Records for this exercise:
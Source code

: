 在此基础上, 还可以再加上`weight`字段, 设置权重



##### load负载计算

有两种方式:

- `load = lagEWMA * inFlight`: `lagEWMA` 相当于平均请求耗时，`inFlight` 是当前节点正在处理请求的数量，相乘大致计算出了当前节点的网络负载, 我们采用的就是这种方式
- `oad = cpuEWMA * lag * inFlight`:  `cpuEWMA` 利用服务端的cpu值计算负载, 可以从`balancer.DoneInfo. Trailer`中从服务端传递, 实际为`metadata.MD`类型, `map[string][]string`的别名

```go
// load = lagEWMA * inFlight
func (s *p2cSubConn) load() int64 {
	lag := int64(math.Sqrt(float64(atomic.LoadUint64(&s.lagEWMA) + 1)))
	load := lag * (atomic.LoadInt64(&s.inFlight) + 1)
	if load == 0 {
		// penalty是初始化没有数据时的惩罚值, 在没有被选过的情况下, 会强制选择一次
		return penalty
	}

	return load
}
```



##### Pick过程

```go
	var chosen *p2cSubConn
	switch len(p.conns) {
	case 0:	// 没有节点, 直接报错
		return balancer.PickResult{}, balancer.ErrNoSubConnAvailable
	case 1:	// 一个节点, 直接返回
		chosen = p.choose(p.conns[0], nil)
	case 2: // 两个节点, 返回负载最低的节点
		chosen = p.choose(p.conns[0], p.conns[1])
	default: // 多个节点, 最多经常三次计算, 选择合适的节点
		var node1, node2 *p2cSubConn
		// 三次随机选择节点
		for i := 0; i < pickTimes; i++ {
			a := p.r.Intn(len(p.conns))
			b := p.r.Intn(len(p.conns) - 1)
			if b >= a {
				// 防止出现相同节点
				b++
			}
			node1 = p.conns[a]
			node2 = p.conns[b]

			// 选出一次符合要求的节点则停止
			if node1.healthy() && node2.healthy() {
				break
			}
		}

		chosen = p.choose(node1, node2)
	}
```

What is being asked:
Nothing but an exact copy of the records belongs in the answer.

Response:
Source code

: 在此基础上, 还可以再加上`weight`字段, 设置权重



##### load负载计算

有两种方式:

- `load = lagEWMA * inFlight`: `lagEWMA` 相当于平均请求耗时，`inFlight` 是当前节点正在处理请求的数量，相乘大致计算出了当前节点的网络负载, 我们采用的就是这种方式
- `oad = cpuEWMA * lag * inFlight`:  `cpuEWMA` 利用服务端的cpu值计算负载, 可以从`balancer.DoneInfo. Trailer`中从服务端传递, 实际为`metadata.MD`类型, `map[string][]string`的别名

```go
// load = lagEWMA * inFlight
func (s *p2cSubConn) load() int64 {
	lag := int64(math.Sqrt(float64(atomic.LoadUint64(&s.lagEWMA) + 1)))
	load := lag * (atomic.LoadInt64(&s.inFlight) + 1)
	if load == 0 {
		// penalty是初始化没有数据时的惩罚值, 在没有被选过的情况下, 会强制选择一次
		return penalty
	}

	return load
}
```



##### Pick过程

```go
	var chosen *p2cSubConn
	switch len(p.conns) {
	case 0:	// 没有节点, 直接报错
		return balancer.PickResult{}, balancer.ErrNoSubConnAvailable
	case 1:	// 一个节点, 直接返回
		chosen = p.choose(p.conns[0], nil)
	case 2: // 两个节点, 返回负载最低的节点
		chosen = p.choose(p.conns[0], p.conns[1])
	default: // 多个节点, 最多经常三次计算, 选择合适的节点
		var node1, node2 *p2cSubConn
		// 三次随机选择节点
		for i := 0; i < pickTimes; i++ {
			a := p.r.Intn(len(p.conns))
			b := p.r.Intn(len(p.conns) - 1)
			if b >= a {
				// 防止出现相同节点
				b++
			}
			node1 = p.conns[a]
			node2 = p.conns[b]

			// 选出一次符合要求的节点则停止
			if node1.healthy() && node2.healthy() {
				break
			}
		}

		chosen = p.choose(node1, node2)
	}
```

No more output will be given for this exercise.